IMF’nin 2001 krizi sonrasındaki tutumunu öncesiyle birlikte düşünmek gerekir. ‘90’larla birlikte uluslararası sermaye akışlarının liberalizasyonu, yine Türkiye gibi ülkelerin bu mecraya girmeye zorlamamasıyla IMF’ye yeni bir “görev emri” çıktı: Sıcak paranın “özgürce” cirit atmasını küresel yatırımlarını teminat altına almak, bir sorun çıktığında burnu kanamadan ilgili ülkeden tahliyesini sağlamak. IMF-Amerikan Hazinesi-Wall Street bu dönemde uluslararası sermayenin özellikle amerikan yatırımlarının bekasını sağlamaya kilitlenmiş bir üçlü oluşturdu. Türkiye’nin 2001 krizinde de devalüasyona izin vermemek , bu operasyon için 20 milyar doları aşkın fon pompalamak (tabi bu para Türkiye’nin borç hazinesine yazılıyor, ülke emekçileri ödüyor!) IMF’ye düştü.

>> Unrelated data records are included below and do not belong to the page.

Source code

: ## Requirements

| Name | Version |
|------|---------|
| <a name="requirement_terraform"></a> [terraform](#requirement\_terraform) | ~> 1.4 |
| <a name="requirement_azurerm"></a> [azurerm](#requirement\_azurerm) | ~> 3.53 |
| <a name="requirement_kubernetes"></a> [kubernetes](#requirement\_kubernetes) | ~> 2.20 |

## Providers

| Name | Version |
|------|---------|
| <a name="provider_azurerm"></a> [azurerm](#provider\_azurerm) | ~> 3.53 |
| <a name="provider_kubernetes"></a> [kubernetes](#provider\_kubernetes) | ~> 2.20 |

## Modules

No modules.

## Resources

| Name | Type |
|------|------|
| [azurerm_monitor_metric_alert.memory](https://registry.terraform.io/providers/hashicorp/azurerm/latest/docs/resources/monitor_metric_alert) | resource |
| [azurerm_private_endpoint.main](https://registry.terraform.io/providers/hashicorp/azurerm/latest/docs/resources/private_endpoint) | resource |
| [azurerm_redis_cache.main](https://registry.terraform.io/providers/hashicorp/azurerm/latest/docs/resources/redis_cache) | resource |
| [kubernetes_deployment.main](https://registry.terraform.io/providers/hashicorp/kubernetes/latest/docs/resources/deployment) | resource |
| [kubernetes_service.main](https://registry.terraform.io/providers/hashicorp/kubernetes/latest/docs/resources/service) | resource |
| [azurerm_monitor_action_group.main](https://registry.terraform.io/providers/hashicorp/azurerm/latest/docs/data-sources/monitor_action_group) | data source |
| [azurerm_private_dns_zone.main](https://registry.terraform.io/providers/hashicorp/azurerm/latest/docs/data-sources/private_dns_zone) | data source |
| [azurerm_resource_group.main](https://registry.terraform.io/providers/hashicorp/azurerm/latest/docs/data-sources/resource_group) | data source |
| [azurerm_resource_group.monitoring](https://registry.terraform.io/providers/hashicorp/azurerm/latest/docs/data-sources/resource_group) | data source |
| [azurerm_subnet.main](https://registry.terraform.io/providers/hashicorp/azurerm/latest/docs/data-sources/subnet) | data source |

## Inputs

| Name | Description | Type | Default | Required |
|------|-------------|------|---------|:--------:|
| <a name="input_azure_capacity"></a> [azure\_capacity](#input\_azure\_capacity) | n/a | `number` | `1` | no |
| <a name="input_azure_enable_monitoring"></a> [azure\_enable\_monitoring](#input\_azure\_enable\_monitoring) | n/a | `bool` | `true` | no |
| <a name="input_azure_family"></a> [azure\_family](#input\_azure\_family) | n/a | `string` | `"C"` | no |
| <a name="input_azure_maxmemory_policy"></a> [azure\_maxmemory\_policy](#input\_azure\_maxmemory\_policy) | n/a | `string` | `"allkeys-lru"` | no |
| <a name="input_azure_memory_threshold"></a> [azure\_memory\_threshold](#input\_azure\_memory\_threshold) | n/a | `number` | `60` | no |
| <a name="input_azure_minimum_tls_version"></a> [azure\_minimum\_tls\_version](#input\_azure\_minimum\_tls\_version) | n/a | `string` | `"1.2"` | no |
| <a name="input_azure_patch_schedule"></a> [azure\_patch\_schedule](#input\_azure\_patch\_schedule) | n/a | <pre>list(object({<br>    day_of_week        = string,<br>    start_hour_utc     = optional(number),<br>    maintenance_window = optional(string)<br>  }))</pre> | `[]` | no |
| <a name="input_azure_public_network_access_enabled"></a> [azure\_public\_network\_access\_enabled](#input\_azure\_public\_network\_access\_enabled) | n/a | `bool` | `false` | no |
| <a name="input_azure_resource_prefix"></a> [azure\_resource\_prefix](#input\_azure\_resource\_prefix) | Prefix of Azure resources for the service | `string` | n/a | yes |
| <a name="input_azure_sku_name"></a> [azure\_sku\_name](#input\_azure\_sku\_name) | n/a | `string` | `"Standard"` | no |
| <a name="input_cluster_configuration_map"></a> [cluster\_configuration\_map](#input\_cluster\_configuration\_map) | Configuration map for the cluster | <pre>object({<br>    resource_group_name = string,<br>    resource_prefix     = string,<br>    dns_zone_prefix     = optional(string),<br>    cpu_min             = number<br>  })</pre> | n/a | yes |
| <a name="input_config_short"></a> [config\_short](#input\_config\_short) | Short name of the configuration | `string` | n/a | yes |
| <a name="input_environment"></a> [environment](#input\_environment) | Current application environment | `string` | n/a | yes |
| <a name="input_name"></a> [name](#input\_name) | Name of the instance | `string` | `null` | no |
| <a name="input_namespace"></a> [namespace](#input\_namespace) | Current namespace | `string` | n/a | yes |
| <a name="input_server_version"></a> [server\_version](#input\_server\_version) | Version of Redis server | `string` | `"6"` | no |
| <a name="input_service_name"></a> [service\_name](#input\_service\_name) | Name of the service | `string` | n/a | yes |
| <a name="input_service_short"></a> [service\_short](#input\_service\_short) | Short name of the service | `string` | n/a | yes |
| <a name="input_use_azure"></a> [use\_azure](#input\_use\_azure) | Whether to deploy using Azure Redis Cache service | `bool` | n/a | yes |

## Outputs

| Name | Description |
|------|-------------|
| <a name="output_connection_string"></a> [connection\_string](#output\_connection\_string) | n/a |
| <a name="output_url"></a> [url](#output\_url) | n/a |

İlk kuruluş amacı nasıl deklare edilmişti?
Bilindiği gibi IMF, Amerika’nın dünya hegemonyasını ilan ettiği 1944’te imzalanan Bretton Woods Anlaşması’nın ürünü bir mali kurum. Önceleri görevi ödemeler bilançosu kronik açıklar veren ülkelere destek sağlamak, gerekirse yüzde 10’a kadar devalüasyon için izin vermekti.

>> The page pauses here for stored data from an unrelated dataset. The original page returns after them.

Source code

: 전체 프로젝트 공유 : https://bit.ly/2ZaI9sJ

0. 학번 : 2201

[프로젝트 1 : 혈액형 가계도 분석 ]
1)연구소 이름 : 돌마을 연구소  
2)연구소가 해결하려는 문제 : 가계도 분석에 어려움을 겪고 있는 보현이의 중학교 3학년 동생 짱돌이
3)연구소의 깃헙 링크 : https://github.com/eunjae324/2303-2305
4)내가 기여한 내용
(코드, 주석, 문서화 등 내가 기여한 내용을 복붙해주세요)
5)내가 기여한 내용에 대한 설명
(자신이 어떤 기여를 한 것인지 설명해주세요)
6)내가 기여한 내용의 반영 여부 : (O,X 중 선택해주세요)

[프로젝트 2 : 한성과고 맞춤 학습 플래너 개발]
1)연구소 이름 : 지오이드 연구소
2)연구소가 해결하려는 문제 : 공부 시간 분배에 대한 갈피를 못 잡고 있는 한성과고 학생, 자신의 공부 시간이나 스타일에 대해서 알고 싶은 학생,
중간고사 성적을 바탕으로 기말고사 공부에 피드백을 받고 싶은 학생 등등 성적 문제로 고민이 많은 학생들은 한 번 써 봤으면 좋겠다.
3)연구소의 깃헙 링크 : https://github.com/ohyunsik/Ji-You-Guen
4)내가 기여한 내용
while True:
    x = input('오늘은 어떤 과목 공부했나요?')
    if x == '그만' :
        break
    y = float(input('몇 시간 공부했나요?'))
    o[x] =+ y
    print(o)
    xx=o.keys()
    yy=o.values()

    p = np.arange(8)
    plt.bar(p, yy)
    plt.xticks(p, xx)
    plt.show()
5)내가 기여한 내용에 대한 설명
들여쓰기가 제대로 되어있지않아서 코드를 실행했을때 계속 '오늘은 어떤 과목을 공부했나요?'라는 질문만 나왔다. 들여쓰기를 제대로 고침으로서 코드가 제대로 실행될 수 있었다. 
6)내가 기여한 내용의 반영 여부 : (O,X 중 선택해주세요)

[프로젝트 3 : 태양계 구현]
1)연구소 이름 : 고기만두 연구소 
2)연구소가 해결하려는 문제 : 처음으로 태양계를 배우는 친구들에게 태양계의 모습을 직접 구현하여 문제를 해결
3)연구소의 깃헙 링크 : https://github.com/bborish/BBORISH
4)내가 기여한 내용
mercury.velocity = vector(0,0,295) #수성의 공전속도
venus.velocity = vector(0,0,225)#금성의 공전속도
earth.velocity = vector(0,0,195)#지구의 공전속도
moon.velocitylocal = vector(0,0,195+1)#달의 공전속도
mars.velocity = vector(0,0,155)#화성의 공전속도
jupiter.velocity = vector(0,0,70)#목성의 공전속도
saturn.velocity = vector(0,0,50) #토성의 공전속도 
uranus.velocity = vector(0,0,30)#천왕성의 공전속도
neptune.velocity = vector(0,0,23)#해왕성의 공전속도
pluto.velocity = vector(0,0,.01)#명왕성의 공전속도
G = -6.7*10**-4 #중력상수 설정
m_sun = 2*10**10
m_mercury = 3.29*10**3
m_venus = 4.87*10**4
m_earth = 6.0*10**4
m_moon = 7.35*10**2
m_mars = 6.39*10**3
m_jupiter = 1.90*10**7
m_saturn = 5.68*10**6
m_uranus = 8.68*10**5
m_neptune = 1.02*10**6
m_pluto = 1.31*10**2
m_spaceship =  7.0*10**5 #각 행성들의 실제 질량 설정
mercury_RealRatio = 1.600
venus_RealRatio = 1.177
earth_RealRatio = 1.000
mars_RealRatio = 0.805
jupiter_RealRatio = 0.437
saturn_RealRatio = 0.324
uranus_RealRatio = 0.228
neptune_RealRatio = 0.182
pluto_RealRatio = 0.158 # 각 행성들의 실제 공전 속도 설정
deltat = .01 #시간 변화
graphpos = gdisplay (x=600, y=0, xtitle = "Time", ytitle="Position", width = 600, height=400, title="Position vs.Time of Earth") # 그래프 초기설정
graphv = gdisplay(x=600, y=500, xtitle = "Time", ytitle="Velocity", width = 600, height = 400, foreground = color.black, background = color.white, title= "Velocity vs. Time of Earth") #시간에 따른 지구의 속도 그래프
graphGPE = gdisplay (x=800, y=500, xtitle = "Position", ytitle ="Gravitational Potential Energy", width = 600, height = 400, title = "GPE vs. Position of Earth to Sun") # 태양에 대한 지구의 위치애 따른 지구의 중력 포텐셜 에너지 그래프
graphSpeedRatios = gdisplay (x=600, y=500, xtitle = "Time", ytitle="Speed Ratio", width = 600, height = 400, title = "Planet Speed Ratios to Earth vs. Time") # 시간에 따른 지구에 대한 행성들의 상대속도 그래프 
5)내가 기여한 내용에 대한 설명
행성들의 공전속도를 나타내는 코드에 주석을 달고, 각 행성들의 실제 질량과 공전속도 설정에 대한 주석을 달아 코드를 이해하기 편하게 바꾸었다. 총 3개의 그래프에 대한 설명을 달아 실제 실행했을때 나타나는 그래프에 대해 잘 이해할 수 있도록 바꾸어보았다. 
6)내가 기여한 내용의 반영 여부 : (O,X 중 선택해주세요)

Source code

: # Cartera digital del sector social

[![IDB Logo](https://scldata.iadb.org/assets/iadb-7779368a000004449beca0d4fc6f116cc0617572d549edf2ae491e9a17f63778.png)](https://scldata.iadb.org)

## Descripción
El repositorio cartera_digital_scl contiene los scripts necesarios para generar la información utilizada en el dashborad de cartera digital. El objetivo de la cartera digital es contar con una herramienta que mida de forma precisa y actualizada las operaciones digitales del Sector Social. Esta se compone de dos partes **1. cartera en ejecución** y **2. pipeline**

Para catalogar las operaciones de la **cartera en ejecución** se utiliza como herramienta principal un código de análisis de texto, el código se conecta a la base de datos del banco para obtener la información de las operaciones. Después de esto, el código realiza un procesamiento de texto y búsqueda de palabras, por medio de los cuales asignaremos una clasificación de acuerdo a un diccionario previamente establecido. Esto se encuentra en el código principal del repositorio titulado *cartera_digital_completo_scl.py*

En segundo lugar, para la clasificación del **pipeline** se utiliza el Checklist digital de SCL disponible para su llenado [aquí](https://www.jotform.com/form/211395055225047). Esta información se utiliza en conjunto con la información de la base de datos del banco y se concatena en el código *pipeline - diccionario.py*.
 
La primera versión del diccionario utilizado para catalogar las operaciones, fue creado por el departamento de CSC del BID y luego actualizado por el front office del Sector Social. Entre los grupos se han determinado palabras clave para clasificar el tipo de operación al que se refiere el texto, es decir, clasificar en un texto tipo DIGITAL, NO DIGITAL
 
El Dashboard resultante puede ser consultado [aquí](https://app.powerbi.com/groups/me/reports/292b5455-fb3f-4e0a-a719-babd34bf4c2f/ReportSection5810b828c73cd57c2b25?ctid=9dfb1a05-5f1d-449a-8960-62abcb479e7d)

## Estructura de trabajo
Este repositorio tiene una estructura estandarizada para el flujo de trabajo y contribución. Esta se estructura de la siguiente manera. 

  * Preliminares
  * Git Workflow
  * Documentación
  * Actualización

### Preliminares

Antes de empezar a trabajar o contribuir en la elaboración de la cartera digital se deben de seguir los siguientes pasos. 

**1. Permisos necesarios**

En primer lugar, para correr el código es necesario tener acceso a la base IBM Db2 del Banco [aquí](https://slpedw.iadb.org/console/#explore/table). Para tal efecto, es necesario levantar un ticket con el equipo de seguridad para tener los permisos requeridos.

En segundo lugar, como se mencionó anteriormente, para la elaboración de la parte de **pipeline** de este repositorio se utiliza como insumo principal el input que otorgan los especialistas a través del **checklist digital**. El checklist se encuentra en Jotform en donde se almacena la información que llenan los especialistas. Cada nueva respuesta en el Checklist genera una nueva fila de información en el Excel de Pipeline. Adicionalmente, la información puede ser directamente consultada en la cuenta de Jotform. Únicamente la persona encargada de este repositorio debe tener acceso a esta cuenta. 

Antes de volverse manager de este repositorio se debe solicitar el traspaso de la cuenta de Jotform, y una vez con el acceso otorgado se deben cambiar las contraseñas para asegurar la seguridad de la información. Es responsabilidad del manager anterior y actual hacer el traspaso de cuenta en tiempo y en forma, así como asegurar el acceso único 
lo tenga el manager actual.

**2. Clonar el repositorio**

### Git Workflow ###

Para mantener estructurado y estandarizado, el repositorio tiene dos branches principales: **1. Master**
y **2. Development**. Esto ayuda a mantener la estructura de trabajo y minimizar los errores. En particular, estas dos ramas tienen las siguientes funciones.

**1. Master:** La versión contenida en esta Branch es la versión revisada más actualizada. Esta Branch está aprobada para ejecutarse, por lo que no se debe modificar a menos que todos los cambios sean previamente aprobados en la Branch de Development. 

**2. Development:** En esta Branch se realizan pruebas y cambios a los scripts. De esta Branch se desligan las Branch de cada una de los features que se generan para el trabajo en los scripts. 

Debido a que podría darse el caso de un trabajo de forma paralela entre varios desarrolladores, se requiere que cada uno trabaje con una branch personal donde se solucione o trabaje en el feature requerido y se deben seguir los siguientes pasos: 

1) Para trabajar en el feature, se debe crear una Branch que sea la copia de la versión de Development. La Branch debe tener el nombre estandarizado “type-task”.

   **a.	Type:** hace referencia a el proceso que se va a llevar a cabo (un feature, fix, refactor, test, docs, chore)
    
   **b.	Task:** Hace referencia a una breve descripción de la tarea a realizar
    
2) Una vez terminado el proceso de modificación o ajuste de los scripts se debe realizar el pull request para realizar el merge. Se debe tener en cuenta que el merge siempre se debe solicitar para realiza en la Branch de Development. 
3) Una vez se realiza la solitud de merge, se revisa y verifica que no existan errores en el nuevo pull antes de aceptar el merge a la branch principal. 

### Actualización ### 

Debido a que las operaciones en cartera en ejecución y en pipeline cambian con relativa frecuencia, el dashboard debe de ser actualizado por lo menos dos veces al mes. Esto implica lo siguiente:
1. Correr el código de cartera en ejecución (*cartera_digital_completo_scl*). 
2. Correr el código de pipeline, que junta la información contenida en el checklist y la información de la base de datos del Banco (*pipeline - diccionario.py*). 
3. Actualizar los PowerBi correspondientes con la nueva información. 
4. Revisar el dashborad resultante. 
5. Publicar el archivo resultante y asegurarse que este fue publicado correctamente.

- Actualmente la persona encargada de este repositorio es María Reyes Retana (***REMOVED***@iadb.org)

İlk itibar yitimini ne zaman, nasıl yaşadı?
Özellikle Vietnam Savaşı’nın etkisi, yükselen enflasyonla ABD doları değer kaybetmeye başlayınca Bretton Woods çöktü, dolar dalgalanmaya bırakıldı. Böylece bir dönem IMF işlevsiz kaldı, misyonu tartışılır hale geldi. Batı ekonomilerinin durgunluğu nedeniyle kredi ihtiyacının daralması, petro dolarların yatırım yapacak mekan aramasıyla uluslararası bankacılık sistemi Türkiye benzeri yoksul ülkelere kredi pompalamaya başladı.
ABD’nin 70’lerin sonunda sıkı para politikaları uygulaması “monetarizme” geçilmesiyle değişken faizli kredilerin maliyeti çok yükseldi, Meksika’nın dış borç ödemelerini askıya almasıyla “dünya borç krizi” patlak verdi. Bu aynı zamanda IMF’nin “ikinci doğuşu” anlamına da geliyordu. Türkiye, Latin Amerika ve benzeri ülkeleri işçi sınıfını baskı altına alıp, iç talebi canlandırıp, “ihracata yönelik kalkınma” rotasına sokmak IMF’ye düştü. Washingthon’dan yakılacak “yeşil ışık” uluslararası piyasalardan borçlanmanın teminatı haline geldi.